In a shalomic state, each entity has its own integrity, and each also possesses many edifying relations to other entities. The All Terrain Vehicle Sports Club, for example, might be related to the ecological health of forest streams by protecting them, by placing the streams off limits to members. “The way things ought to be” would also include in individual persons a whole range of healthy responses to other creatures—a spread of appropriate thoughts, desires, emotions, words, deeds, and dispositions. Gratitude, for example, is as fitting an emotional response to unexpected kindness as delight is to the velvety coat of a puppy or the honking of geese in a November fly-by.
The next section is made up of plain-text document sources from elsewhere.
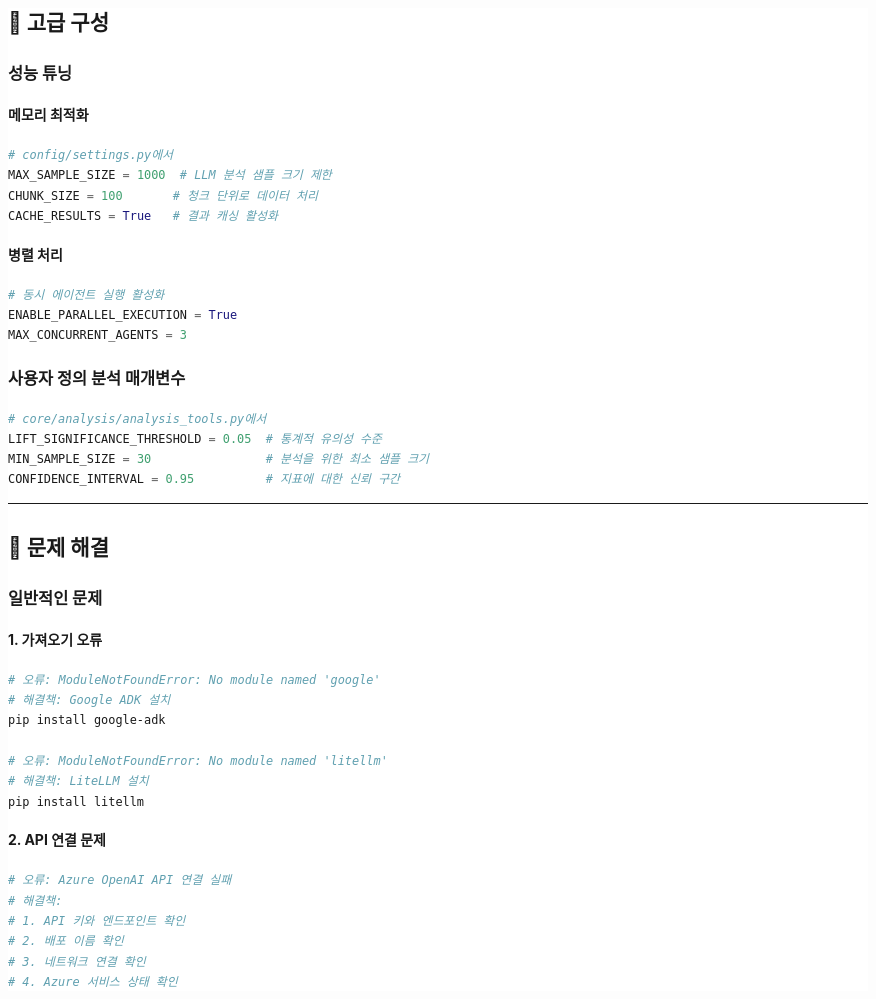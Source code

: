 
## 🔧 고급 구성

### 성능 튜닝

#### 메모리 최적화

```python
# config/settings.py에서
MAX_SAMPLE_SIZE = 1000  # LLM 분석 샘플 크기 제한
CHUNK_SIZE = 100       # 청크 단위로 데이터 처리
CACHE_RESULTS = True   # 결과 캐싱 활성화
```

#### 병렬 처리

```python
# 동시 에이전트 실행 활성화
ENABLE_PARALLEL_EXECUTION = True
MAX_CONCURRENT_AGENTS = 3
```

### 사용자 정의 분석 매개변수

```python
# core/analysis/analysis_tools.py에서
LIFT_SIGNIFICANCE_THRESHOLD = 0.05  # 통계적 유의성 수준
MIN_SAMPLE_SIZE = 30                # 분석을 위한 최소 샘플 크기
CONFIDENCE_INTERVAL = 0.95          # 지표에 대한 신뢰 구간
```

---

## 🐛 문제 해결

### 일반적인 문제

#### 1. 가져오기 오류

```bash
# 오류: ModuleNotFoundError: No module named 'google'
# 해결책: Google ADK 설치
pip install google-adk

# 오류: ModuleNotFoundError: No module named 'litellm'
# 해결책: LiteLLM 설치
pip install litellm
```

#### 2. API 연결 문제

```bash
# 오류: Azure OpenAI API 연결 실패
# 해결책:
# 1. API 키와 엔드포인트 확인
# 2. 배포 이름 확인
# 3. 네트워크 연결 확인
# 4. Azure 서비스 상태 확인
```
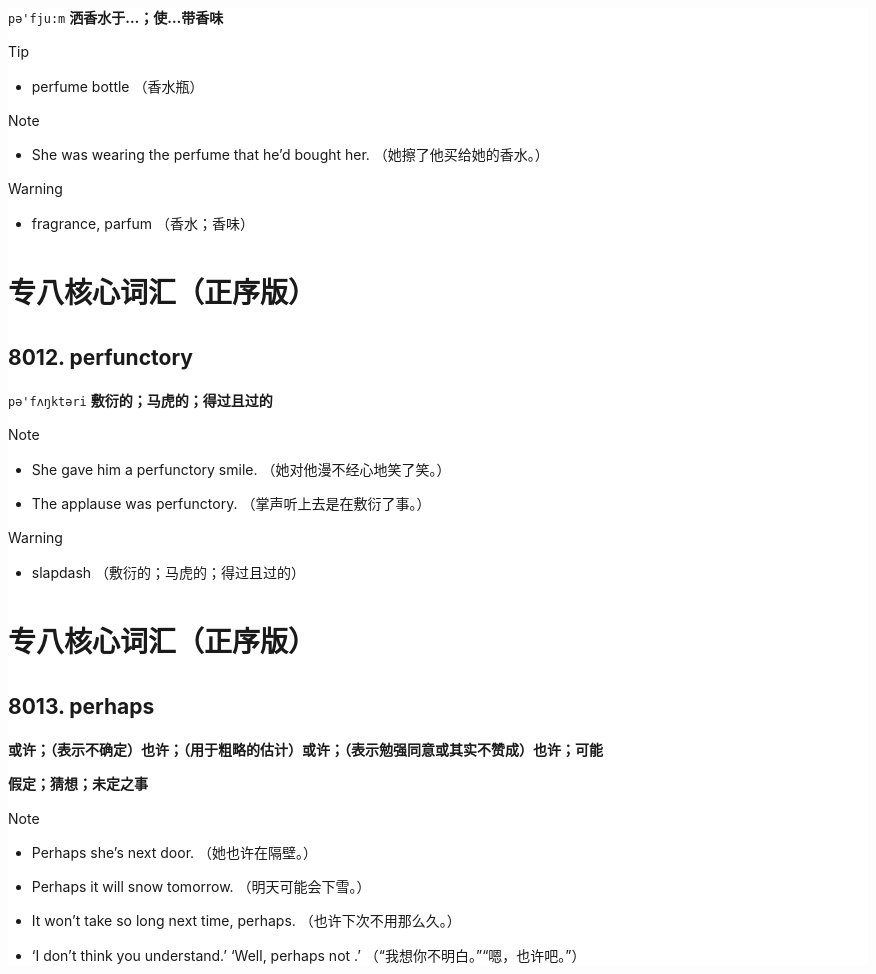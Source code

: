 `pə'fju:m`  **洒香水于…；使…带香味**

> [!TIP]
>
> - perfume bottle （香水瓶）
>

> [!NOTE]
>
> - She was wearing the perfume that he’d bought her. （她擦了他买给她的香水。）
>

> [!WARNING]
>
> - fragrance, parfum （香水；香味）
>

# 专八核心词汇（正序版）

## 8012. perfunctory

`pə'fʌŋktəri`  **敷衍的；马虎的；得过且过的**

> [!NOTE]
>
> - She gave him a perfunctory smile. （她对他漫不经心地笑了笑。）
>
> - The applause was perfunctory. （掌声听上去是在敷衍了事。）
>

> [!WARNING]
>
> - slapdash （敷衍的；马虎的；得过且过的）
>

# 专八核心词汇（正序版）

## 8013. perhaps

**或许；（表示不确定）也许；（用于粗略的估计）或许；（表示勉强同意或其实不赞成）也许；可能**

**假定；猜想；未定之事**

> [!NOTE]
>
> - Perhaps she’s next door. （她也许在隔壁。）
>
> - Perhaps it will snow tomorrow. （明天可能会下雪。）
>
> - It won’t take so long next time, perhaps. （也许下次不用那么久。）
>
> - ‘I don’t think you understand.’ ‘Well, perhaps not .’ （“我想你不明白。”“嗯，也许吧。”）
>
Of course, the dreams of the Hebrew prophets are visionary: the regular bursting of high- altitude winery casks so that the mountains may stream with Chardonnay is not necessarily a feature of every ideal world. Nor is John Milton’s portrait of Eden or Thomas More’s of Utopia. Not everyone wants Milton’s “happy rural seat of various view,” for example, or More’s communist uniformitarianism. Still, every one of us does possess the idea of a world in which things are as they ought to be. Moreover, though we would wonder about some of its features (Would other people’s annoying music play any part in a perfect world? Would it, at least, be audible only to its own fans?), we would probably still agree on many of the broad outlines of a transformed world.

It would include, for instance, strong marriages and secure children. Nations and people groups in this brave new world would treasure differences in other nations and people groups. In the process of making decisions, men would defer to women and women to men till a crisis arose. Then, with good humor all around, the person more naturally competent in the area of the crisis would resolve it to the satisfaction of both.

Government officials would still take office (somebody has to decide which streets are cleaned on Tuesday and which on Wednesday), but to nobody’s surprise they would tell the truth and freely praise the virtues of other public officials. Broadband networks would be strong enough to enable quick downloads. Highway overpasses would be graffiti free. Professors would know students’ names while also leading such lively classes that students no longer felt like Facebooking their way through them. Nobody would un-friend anybody. Teachers of third graders would no longer make them sing “I am special; I am special; look at me; look at me” to the tune of Frẻre Jacques. Tow truck drivers and lost motorists would be serene on city streets, secure in the knowledge that, under the provisions of government and private foundation grants, former gang members are now all in law school.

Business associates would rejoice in each other’s promotions. Middling Harvard students would respect the Phi Beta Kappas from the University of Southern North Dakota at Hoople and would try to learn from them. Intercontinental ballistic missile silos would be converted into training tanks for scuba divers. All around the world, people would stimulate each other’s virtues. Blogs would be filled with well-written accounts of acts of great moral beauty and, at the end of the day, people on their porches would read these accounts and call to each other about them and savor them with their single martini.